BEGIN Records for the task

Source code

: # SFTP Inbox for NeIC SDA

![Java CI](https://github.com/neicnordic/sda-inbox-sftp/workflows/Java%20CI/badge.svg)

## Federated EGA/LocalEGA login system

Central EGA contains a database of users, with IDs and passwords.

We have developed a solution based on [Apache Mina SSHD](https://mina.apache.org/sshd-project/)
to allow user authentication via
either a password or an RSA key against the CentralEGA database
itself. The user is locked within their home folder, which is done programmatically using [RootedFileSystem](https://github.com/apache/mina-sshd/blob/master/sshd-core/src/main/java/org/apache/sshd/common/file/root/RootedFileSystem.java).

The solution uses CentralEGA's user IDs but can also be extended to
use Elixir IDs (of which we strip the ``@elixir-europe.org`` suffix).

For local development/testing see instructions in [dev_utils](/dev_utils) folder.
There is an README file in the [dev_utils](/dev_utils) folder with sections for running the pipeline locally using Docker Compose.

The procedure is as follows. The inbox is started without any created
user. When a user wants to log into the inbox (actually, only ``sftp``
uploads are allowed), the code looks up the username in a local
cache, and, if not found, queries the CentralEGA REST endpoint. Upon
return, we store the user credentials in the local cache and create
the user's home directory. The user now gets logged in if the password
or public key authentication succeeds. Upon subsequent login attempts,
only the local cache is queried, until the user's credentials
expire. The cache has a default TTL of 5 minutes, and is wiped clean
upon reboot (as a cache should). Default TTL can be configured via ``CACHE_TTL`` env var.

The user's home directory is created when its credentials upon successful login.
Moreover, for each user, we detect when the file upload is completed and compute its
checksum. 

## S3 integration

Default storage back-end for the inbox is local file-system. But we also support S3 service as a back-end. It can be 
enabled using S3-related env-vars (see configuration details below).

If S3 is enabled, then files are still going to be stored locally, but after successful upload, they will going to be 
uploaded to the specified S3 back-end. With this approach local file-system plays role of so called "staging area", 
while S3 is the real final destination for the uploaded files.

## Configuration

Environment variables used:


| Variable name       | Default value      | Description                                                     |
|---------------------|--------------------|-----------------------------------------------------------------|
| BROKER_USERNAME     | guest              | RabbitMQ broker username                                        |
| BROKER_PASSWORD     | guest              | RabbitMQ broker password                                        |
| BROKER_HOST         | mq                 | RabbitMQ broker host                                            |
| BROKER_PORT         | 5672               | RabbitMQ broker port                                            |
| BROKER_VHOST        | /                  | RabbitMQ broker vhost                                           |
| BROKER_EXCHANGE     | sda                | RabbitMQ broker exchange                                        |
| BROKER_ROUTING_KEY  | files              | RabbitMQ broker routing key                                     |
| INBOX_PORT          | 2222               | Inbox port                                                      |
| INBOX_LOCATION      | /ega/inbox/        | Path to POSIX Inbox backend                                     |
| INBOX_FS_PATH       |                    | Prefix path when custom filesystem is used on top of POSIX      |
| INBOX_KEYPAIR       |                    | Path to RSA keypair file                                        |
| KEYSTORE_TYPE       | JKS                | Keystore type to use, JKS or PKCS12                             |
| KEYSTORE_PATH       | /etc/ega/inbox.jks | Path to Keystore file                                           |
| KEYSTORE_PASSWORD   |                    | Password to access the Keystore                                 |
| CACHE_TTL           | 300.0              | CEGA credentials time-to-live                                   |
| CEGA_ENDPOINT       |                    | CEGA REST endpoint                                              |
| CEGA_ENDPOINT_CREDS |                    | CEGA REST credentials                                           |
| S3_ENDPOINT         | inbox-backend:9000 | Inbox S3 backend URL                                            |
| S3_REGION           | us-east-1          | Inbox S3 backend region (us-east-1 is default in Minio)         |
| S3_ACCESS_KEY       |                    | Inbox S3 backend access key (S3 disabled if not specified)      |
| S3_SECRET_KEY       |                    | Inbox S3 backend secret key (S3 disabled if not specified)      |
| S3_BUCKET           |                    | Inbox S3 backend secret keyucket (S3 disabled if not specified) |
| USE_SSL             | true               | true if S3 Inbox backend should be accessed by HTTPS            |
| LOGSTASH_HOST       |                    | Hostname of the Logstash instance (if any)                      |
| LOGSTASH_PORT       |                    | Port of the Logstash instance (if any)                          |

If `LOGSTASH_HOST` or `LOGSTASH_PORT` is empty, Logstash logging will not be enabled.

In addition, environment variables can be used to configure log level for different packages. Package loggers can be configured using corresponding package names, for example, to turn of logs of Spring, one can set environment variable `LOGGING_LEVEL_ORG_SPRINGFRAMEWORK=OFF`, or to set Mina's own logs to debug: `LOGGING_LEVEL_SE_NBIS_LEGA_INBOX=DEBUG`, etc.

END Records for the task

Requirement — Nothing should be left out when the listing is retyped exactly.

Exercise answer —
Source code

: # SFTP Inbox for NeIC SDA

![Java CI](https://github.com/neicnordic/sda-inbox-sftp/workflows/Java%20CI/badge.svg)

## Federated EGA/LocalEGA login system

Central EGA contains a database of users, with IDs and passwords.

We have developed a solution based on [Apache Mina SSHD](https://mina.apache.org/sshd-project/)
to allow user authentication via
either a password or an RSA key against the CentralEGA database
itself. The user is locked within their home folder, which is done programmatically using [RootedFileSystem](https://github.com/apache/mina-sshd/blob/master/sshd-core/src/main/java/org/apache/sshd/common/file/root/RootedFileSystem.java).

The solution uses CentralEGA's user IDs but can also be extended to
use Elixir IDs (of which we strip the ``@elixir-europe.org`` suffix).

For local development/testing see instructions in [dev_utils](/dev_utils) folder.
There is an README file in the [dev_utils](/dev_utils) folder with sections for running the pipeline locally using Docker Compose.

The procedure is as follows. The inbox is started without any created
user. When a user wants to log into the inbox (actually, only ``sftp``
uploads are allowed), the code looks up the username in a local
cache, and, if not found, queries the CentralEGA REST endpoint. Upon
return, we store the user credentials in the local cache and create
the user's home directory. The user now gets logged in if the password
or public key authentication succeeds. Upon subsequent login attempts,
only the local cache is queried, until the user's credentials
expire. The cache has a default TTL of 5 minutes, and is wiped clean
upon reboot (as a cache should). Default TTL can be configured via ``CACHE_TTL`` env var.

The user's home directory is created when its credentials upon successful login.
Moreover, for each user, we detect when the file upload is completed and compute its
checksum. 

## S3 integration

Default storage back-end for the inbox is local file-system. But we also support S3 service as a back-end. It can be 
enabled using S3-related env-vars (see configuration details below).

If S3 is enabled, then files are still going to be stored locally, but after successful upload, they will going to be 
uploaded to the specified S3 back-end. With this approach local file-system plays role of so called "staging area", 
while S3 is the real final destination for the uploaded files.

## Configuration

Environment variables used:


| Variable name       | Default value      | Description                                                     |
|---------------------|--------------------|-----------------------------------------------------------------|
| BROKER_USERNAME     | guest              | RabbitMQ broker username                                        |
| BROKER_PASSWORD     | guest              | RabbitMQ broker password                                        |
| BROKER_HOST         | mq                 | RabbitMQ broker host                                            |
| BROKER_PORT         | 5672               | RabbitMQ broker port                                            |
| BROKER_VHOST        | /                  | RabbitMQ broker vhost                                           |
| BROKER_EXCHANGE     | sda                | RabbitMQ broker exchange                                        |
| BROKER_ROUTING_KEY  | files              | RabbitMQ broker routing key                                     |
| INBOX_PORT          | 2222               | Inbox port                                                      |
| INBOX_LOCATION      | /ega/inbox/        | Path to POSIX Inbox backend                                     |
| INBOX_FS_PATH       |                    | Prefix path when custom filesystem is used on top of POSIX      |
| INBOX_KEYPAIR       |                    | Path to RSA keypair file                                        |
| KEYSTORE_TYPE       | JKS                | Keystore type to use, JKS or PKCS12                             |
| KEYSTORE_PATH       | /etc/ega/inbox.jks | Path to Keystore file                                           |
| KEYSTORE_PASSWORD   |                    | Password to access the Keystore                                 |
| CACHE_TTL           | 300.0              | CEGA credentials time-to-live                                   |
| CEGA_ENDPOINT       |                    | CEGA REST endpoint                                              |
| CEGA_ENDPOINT_CREDS |                    | CEGA REST credentials                                           |
| S3_ENDPOINT         | inbox-backend:9000 | Inbox S3 backend URL                                            |
| S3_REGION           | us-east-1          | Inbox S3 backend region (us-east-1 is default in Minio)         |
| S3_ACCESS_KEY       |                    | Inbox S3 backend access key (S3 disabled if not specified)      |
| S3_SECRET_KEY       |                    | Inbox S3 backend secret key (S3 disabled if not specified)      |
| S3_BUCKET           |                    | Inbox S3 backend secret keyucket (S3 disabled if not specified) |
| USE_SSL             | true               | true if S3 Inbox backend should be accessed by HTTPS            |
| LOGSTASH_HOST       |                    | Hostname of the Logstash instance (if any)                      |
| LOGSTASH_PORT       |                    | Port of the Logstash instance (if any)                          |

If `LOGSTASH_HOST` or `LOGSTASH_PORT` is empty, Logstash logging will not be enabled.

In addition, environment variables can be used to configure log level for different packages. Package loggers can be configured using corresponding package names, for example, to turn of logs of Spring, one can set environment variable `LOGGING_LEVEL_ORG_SPRINGFRAMEWORK=OFF`, or to set Mina's own logs to debug: `LOGGING_LEVEL_SE_NBIS_LEGA_INBOX=DEBUG`, etc.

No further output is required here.